- [DIRECTIONS FOR THIS TASK] For the listing below, state how many lines include "identity". The number alone is the answer.

● ● ●

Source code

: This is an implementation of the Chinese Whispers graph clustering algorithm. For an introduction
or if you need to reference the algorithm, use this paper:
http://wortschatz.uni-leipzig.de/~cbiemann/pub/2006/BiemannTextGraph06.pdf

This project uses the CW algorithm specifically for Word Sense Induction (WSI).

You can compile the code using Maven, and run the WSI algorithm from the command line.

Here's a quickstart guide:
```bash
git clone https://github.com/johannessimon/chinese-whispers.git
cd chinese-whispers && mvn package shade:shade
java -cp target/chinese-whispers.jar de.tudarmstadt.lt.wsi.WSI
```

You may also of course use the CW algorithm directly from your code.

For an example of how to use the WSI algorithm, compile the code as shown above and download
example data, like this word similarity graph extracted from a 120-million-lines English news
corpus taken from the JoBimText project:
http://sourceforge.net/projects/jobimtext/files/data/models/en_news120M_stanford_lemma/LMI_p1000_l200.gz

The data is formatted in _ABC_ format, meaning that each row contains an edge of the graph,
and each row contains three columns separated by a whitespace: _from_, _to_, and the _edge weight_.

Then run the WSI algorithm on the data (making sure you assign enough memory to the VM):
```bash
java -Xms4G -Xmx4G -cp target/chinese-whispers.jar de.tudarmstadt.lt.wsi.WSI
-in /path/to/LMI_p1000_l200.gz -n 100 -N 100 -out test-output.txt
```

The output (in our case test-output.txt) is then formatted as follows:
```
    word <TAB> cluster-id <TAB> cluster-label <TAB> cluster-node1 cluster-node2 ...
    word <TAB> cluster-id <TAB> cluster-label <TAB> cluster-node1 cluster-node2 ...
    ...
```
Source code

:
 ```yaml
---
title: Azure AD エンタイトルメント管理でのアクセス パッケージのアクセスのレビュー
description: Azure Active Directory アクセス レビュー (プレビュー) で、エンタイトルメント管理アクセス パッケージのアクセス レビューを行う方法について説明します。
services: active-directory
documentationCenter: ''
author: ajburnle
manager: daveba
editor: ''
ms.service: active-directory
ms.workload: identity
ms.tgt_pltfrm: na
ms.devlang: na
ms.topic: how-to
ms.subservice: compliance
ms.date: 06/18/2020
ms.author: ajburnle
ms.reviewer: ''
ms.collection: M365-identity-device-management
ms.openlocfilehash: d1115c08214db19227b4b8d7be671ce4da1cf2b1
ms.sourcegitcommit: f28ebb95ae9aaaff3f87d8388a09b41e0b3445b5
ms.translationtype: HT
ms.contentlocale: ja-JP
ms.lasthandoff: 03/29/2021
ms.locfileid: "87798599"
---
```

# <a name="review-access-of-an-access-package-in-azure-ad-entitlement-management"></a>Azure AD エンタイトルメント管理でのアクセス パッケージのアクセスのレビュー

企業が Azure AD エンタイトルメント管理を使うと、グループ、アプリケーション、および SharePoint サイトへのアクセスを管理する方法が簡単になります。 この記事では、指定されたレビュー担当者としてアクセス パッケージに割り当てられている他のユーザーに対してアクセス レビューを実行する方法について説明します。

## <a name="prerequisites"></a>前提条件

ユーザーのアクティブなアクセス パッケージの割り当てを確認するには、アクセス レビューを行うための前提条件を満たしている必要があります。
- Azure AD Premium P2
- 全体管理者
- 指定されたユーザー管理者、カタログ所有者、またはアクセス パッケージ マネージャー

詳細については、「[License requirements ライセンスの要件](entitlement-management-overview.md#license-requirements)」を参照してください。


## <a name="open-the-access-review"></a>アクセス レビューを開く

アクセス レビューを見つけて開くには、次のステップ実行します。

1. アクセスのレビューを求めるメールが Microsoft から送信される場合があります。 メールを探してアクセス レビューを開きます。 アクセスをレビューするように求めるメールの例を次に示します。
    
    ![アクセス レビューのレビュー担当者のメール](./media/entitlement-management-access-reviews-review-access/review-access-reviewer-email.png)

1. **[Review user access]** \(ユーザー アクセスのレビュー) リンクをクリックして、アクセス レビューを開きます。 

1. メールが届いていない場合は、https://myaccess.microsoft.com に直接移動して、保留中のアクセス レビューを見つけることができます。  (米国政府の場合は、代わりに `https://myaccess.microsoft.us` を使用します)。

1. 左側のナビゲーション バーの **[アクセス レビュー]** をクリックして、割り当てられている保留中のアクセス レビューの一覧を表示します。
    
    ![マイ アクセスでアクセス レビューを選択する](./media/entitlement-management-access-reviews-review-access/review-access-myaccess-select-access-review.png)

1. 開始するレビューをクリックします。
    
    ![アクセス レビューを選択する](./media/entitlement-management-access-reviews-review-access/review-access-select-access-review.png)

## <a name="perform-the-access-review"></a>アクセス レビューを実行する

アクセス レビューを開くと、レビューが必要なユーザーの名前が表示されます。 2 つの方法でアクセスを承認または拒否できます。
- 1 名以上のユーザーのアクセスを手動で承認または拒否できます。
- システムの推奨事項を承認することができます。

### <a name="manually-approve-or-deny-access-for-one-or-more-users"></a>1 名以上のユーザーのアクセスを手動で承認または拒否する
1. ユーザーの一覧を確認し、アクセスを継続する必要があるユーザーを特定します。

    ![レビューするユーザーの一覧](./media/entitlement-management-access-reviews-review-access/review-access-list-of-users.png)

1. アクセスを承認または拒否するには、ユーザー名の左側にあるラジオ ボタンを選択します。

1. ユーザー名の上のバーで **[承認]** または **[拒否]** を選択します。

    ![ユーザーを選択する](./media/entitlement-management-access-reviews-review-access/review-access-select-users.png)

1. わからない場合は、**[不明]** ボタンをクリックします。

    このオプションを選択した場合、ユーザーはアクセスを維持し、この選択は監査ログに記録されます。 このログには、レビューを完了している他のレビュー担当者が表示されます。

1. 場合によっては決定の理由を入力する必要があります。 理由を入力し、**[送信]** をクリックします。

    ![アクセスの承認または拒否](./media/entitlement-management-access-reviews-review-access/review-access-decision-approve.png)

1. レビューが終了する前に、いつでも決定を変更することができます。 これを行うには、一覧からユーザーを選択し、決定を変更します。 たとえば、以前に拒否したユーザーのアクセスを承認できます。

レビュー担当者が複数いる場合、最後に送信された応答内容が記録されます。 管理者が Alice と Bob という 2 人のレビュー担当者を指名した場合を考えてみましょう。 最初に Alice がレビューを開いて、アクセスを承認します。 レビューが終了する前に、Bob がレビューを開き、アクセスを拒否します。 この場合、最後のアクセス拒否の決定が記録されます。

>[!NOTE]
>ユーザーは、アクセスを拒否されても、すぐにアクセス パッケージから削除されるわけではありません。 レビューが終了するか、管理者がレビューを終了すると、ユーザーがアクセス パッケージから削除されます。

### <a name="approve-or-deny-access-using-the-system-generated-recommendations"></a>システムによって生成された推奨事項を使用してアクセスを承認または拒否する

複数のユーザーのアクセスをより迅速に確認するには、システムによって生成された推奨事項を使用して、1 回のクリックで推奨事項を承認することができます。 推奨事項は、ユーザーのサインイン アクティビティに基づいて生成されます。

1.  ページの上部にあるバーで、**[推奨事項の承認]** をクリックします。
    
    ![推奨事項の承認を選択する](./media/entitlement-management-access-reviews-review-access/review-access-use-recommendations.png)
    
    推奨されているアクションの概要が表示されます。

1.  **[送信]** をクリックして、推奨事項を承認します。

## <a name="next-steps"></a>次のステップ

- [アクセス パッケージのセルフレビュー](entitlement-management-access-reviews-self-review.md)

● ● ●

- [ANSWER TO THIS PROBLEM] 2